In one of his most memorable appearances, Smith beat Phil Ivey, whom many consider the best poker player in the world, heads-up on Poker After Dark after consuming a number of alcoholic beverages.

Smith also had a long history of appearing on media programs and co-hosted a radio show on the defunct PokerRoad with Joe Sebok for a number of years.

Smith Admitted to Struggles in the Past

Gavin Smith would be the first person to admit he had some flaws. He had a reputation for partying, drinking and prop betting.

Over the years he struggled with alcoholism and was often intoxicated at the poker table or on the rail. At certain points he quit drinking but was never able to quit the habit completely.

Smith once told CardPlayer Magazine that he gave off the illusion of a happy person but on the inside had his own personal struggles.

Smith got a piece of validation in 2010 when he finally won his first WSOP gold bracelet for $268,000 in front of a packed room of friends and family.
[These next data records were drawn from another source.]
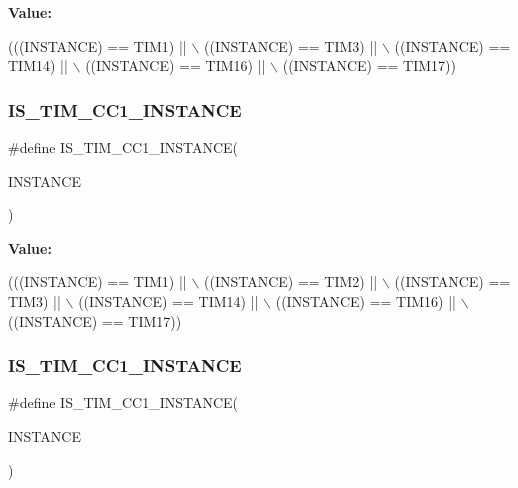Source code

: {\bfseries Value\+:}
\begin{DoxyCode}
(((INSTANCE) == TIM1)    || \(\backslash\)
   ((INSTANCE) == TIM3)    || \(\backslash\)
   ((INSTANCE) == TIM14)   || \(\backslash\)
   ((INSTANCE) == TIM16)   || \(\backslash\)
   ((INSTANCE) == TIM17))
\end{DoxyCode}
\mbox{\label{group___exported__macro_ga0c02efc77b1bfb640d7f6593f58ad464}} 
\subsubsection{\texorpdfstring{I\+S\+\_\+\+T\+I\+M\+\_\+\+C\+C1\+\_\+\+I\+N\+S\+T\+A\+N\+CE}{IS\_TIM\_CC1\_INSTANCE}\hspace{0.1cm}{\footnotesize\ttfamily [4/16]}}
{\footnotesize\ttfamily \#define I\+S\+\_\+\+T\+I\+M\+\_\+\+C\+C1\+\_\+\+I\+N\+S\+T\+A\+N\+CE(\begin{DoxyParamCaption}\item[{}]{I\+N\+S\+T\+A\+N\+CE }\end{DoxyParamCaption})}

{\bfseries Value\+:}
\begin{DoxyCode}
(((INSTANCE) == TIM1)    || \(\backslash\)
   ((INSTANCE) == TIM2)    || \(\backslash\)
   ((INSTANCE) == TIM3)    || \(\backslash\)
   ((INSTANCE) == TIM14)   || \(\backslash\)
   ((INSTANCE) == TIM16)   || \(\backslash\)
   ((INSTANCE) == TIM17))
\end{DoxyCode}
\mbox{\label{group___exported__macro_ga0c02efc77b1bfb640d7f6593f58ad464}} 
\subsubsection{\texorpdfstring{I\+S\+\_\+\+T\+I\+M\+\_\+\+C\+C1\+\_\+\+I\+N\+S\+T\+A\+N\+CE}{IS\_TIM\_CC1\_INSTANCE}\hspace{0.1cm}{\footnotesize\ttfamily [5/16]}}
{\footnotesize\ttfamily \#define I\+S\+\_\+\+T\+I\+M\+\_\+\+C\+C1\+\_\+\+I\+N\+S\+T\+A\+N\+CE(\begin{DoxyParamCaption}\item[{}]{I\+N\+S\+T\+A\+N\+CE }\end{DoxyParamCaption})}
Despite his struggles (or perhaps partially because of them) Smith was beloved in the poker industry by both his fellow players and the media. He was relatable. He was also a devoted father and often spoke of his two sons as being central to his life.

His passing inspired an outpouring of support from the poker community. Fellow poker pro Josh Arieh helped set up a GoFundMe page to help support Smith’s two sons. It took just one day to raise over $50,000, which illustrates how much the poker community cared about Smith.